My sister Rose lives on the mantelpiece. Well, some of her does. Three of her fingers, her right elbow and her kneecap are buried in a graveyard in London. Mum and Dad had a big argument when the police found ten bits of her body. Mum wanted a grave she could visit. Dad wanted a cremation so he could sprinkle the ashes in the sea. That's what Jasmine told me, anyway. She remembers more than I do. I was only five when it happened. Jasmine was ten. She was Rose's twin. Still is, according to Mum and Dad. They dressed Jas the same for years after the funeral—flowery dresses, cardigans, those flat shoes with buckles that Rose loved. I reckon that's why Mum ran off with the man from the support group seventy-one days ago. When Jas cut off all her hair, dyed it pink and got her nose pierced on her fifteenth birthday, she didn't look like Rose anymore and my parents couldn't hack it.
They each got five bits. Mum put hers in a fancy white coffin beneath a fancy white headstone that says My Angel on it. Dad burned a collarbone, two ribs, a bit of skull and a little toe and put the ashes in a golden urn. So they both got their own way, but—surprise, surprise—it didn't make them happy. Mum says the graveyard's too depressing to visit. And every anniversary, Dad tries to sprinkle the ashes but changes his mind at the last minute. Something seems to happen right when Rose is about to be tipped into the sea. One year in Devon there were loads of these swarming silver fish that looked like they couldn't wait to eat my sister. And another year in Cornwall a seagull pooed on the urn just as Dad was about to open it. I started to laugh but Jas looked sad so I stopped.
We moved out of London to get away from it all. Dad knew someone who knew someone who called him up about a job at a building site in the Lake District. He hadn't worked in London for ages. There's a recession, which means the country has no money, so hardly anything's getting built. When he got the job in Ambleside, we sold our flat, rented a cottage and left Mum in London. I bet Jas five whole pounds that Mum would come to wave us off. She didn't make me pay when I lost. In the car Jas said Let's play I Spy, but she couldn't guess Something beginning with R, even though Roger was sitting right on my lap, purring as if he was giving her a clue.
It's so different here.

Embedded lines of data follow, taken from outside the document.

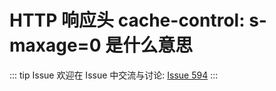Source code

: # HTTP 响应头 cache-control: s-maxage=0 是什么意思



::: tip Issue 
 欢迎在 Issue 中交流与讨论: [Issue 594](https://github.com/shfshanyue/Daily-Question/issues/594) 
:::



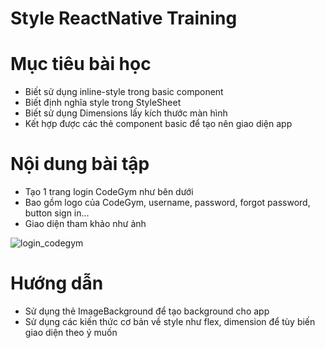 # Style ReactNative Training

# Mục tiêu bài học

- Biết sử dụng inline-style trong basic component
- Biết định nghĩa style trong StyleSheet
- Biết sử dụng Dimensions lấy kích thước màn hình
- Kết hợp được các thẻ component basic để tạo nên giao diện app

# Nội dung bài tập

- Tạo 1 trang login CodeGym như bên dưới
- Bao gồm logo của CodeGym, username, password, forgot password, button sign in...
- Giao diện tham khảo như ảnh

![login_codegym]()

# Hướng dẫn

- Sử dụng thẻ ImageBackground để tạo background cho app
- Sử dụng các kiến thức cơ bản về style như flex, dimension để tùy biến giao diện theo ý muốn

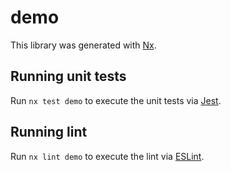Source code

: # demo

This library was generated with [Nx](https://nx.dev).

## Running unit tests

Run `nx test demo` to execute the unit tests via [Jest](https://jestjs.io).

## Running lint

Run `nx lint demo` to execute the lint via [ESLint](https://eslint.org/).
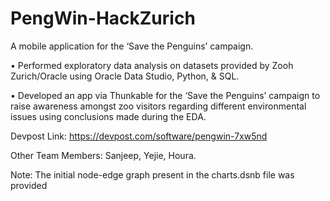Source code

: # PengWin-HackZurich
A mobile application for the ‘Save the Penguins’ campaign.

• Performed exploratory data analysis on datasets provided by Zooh Zurich/Oracle using Oracle Data Studio, Python, & SQL.

• Developed an app via Thunkable for the ‘Save the Penguins’ campaign to raise awareness amongst zoo visitors regarding different environmental issues using
conclusions made during the EDA.


Devpost Link: https://devpost.com/software/pengwin-7xw5nd

Other Team Members: Sanjeep, Yejie, Houra.

Note: The initial node-edge graph present in the charts.dsnb file was provided 
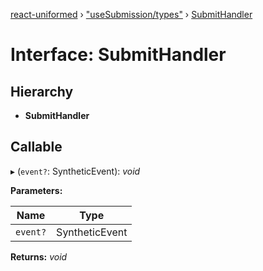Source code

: [react-uniformed](../README.md) › ["useSubmission/types"](../modules/_usesubmission_types_.md) › [SubmitHandler](_usesubmission_types_.submithandler.md)

# Interface: SubmitHandler

## Hierarchy

* **SubmitHandler**

## Callable

▸ (`event?`: SyntheticEvent): *void*

**Parameters:**

Name | Type |
------ | ------ |
`event?` | SyntheticEvent |

**Returns:** *void*
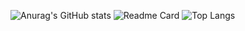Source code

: ![Anurag's GitHub stats](https://github-readme-stats.vercel.app/api?username=TechRufy&theme=synthwave&show_icons=true)
![Readme Card](https://github-readme-stats.vercel.app/api/pin/?username=TechRufy&repo=ML_Report.it&theme=synthwave)
![Top Langs](https://github-readme-stats.vercel.app/api/top-langs/?username=TechRufy&hide=javascript,html,TypeScript,language2)
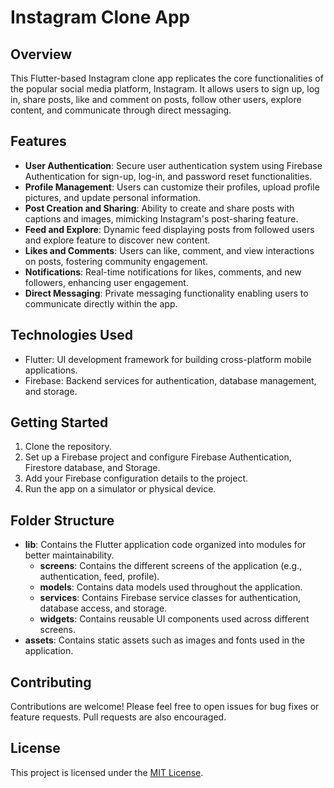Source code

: # Instagram Clone App

## Overview
This Flutter-based Instagram clone app replicates the core functionalities of the popular social media platform, Instagram. It allows users to sign up, log in, share posts, like and comment on posts, follow other users, explore content, and communicate through direct messaging.

## Features
- **User Authentication**: Secure user authentication system using Firebase Authentication for sign-up, log-in, and password reset functionalities.
- **Profile Management**: Users can customize their profiles, upload profile pictures, and update personal information.
- **Post Creation and Sharing**: Ability to create and share posts with captions and images, mimicking Instagram's post-sharing feature.
- **Feed and Explore**: Dynamic feed displaying posts from followed users and explore feature to discover new content.
- **Likes and Comments**: Users can like, comment, and view interactions on posts, fostering community engagement.
- **Notifications**: Real-time notifications for likes, comments, and new followers, enhancing user engagement.
- **Direct Messaging**: Private messaging functionality enabling users to communicate directly within the app.

## Technologies Used
- Flutter: UI development framework for building cross-platform mobile applications.
- Firebase: Backend services for authentication, database management, and storage.

## Getting Started
1. Clone the repository.
2. Set up a Firebase project and configure Firebase Authentication, Firestore database, and Storage.
3. Add your Firebase configuration details to the project.
4. Run the app on a simulator or physical device.

## Folder Structure
- **lib**: Contains the Flutter application code organized into modules for better maintainability.
  - **screens**: Contains the different screens of the application (e.g., authentication, feed, profile).
  - **models**: Contains data models used throughout the application.
  - **services**: Contains Firebase service classes for authentication, database access, and storage.
  - **widgets**: Contains reusable UI components used across different screens.
- **assets**: Contains static assets such as images and fonts used in the application.

## Contributing
Contributions are welcome! Please feel free to open issues for bug fixes or feature requests. Pull requests are also encouraged.

## License
This project is licensed under the [MIT License](LICENSE).
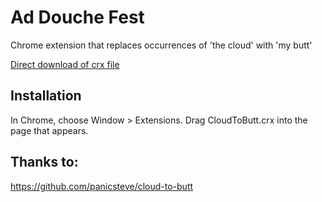 Ad Douche Fest
=============

Chrome extension that replaces occurrences of 'the cloud' with 'my butt'

[Direct download of crx file](https://github.com/panicsteve/cloud-to-butt/raw/master/CloudToButt.crx)


Installation
------------

In Chrome, choose Window > Extensions.  Drag CloudToButt.crx into the page that appears.


Thanks to:
---------------

https://github.com/panicsteve/cloud-to-butt
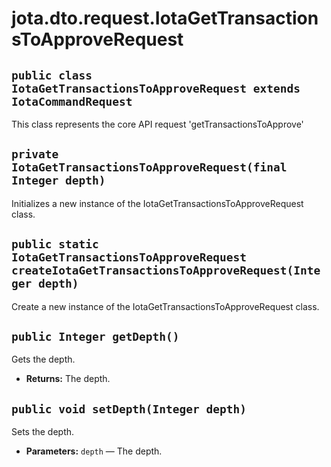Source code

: # jota.dto.request.IotaGetTransactionsToApproveRequest

## `public class IotaGetTransactionsToApproveRequest extends IotaCommandRequest`

This class represents the core API request 'getTransactionsToApprove'

## `private IotaGetTransactionsToApproveRequest(final Integer depth)`

Initializes a new instance of the IotaGetTransactionsToApproveRequest class.

## `public static IotaGetTransactionsToApproveRequest createIotaGetTransactionsToApproveRequest(Integer depth)`

Create a new instance of the IotaGetTransactionsToApproveRequest class.

## `public Integer getDepth()`

Gets the depth.

 * **Returns:** The depth.

## `public void setDepth(Integer depth)`

Sets the depth.

 * **Parameters:** `depth` — The depth.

There are massive mountains that are tall enough to poke God up the bum, hundreds of trees, and it's quiet. No people I said as we found the cottage down a twisty lane and I looked out the window for somebody to play with. No Muslims Dad corrected me, smiling for the first time that day. Me and Jas didn't smile back as we got out of the car.
Our cottage is the complete opposite of our flat in Finsbury Park. It's white not brown, big not small, old not new. Art's my favorite subject at school and, if I painted the buildings as people, I would turn the cottage into a crazy old lady, smiling with no teeth. The flat would be a serious soldier, all neat and squashed up in a row of identical men. Mum would love that. She's a teacher at an art college and I reckon she'd show every single one of her students if I sent her my pictures.
Even though Mum's in London, I was happy to leave the flat behind. My room was tiny but I wasn't allowed to swap with Rose 'cos she's dead and her stuff's sacred. That was the answer I always got whenever I asked if I could move. Rose's room is sacred, James. Don't go in there, James. It's sacred. I don't see what's sacred about a bunch of old dolls, a smelly pink blanket and a bald teddy. Didn't feel that sacred when I jumped up and down on Rose's bed one day after getting home from school. Jas made me stop but she promised not to tell.
When we'd got out of the car, we stood and looked at the cottage. The sun was setting, the mountains glowed orange and I saw our reflection in one of the windows—Dad, Jas, me holding Roger. For a millisecond I felt hopeful, like this really was the beginning of a brand-new life and everything was going to be okay from now on. Dad grabbed a suitcase and took the key out of his pocket and walked down the garden path. Jas grinned at me, stroked Roger, then followed. I put the cat down. He crawled straight into a bush, tail sticking out as he scrambled through the leaves. Come on Jas called, turning around at the porch door. She held out a hand as I ran to join her. We walked into the cottage together.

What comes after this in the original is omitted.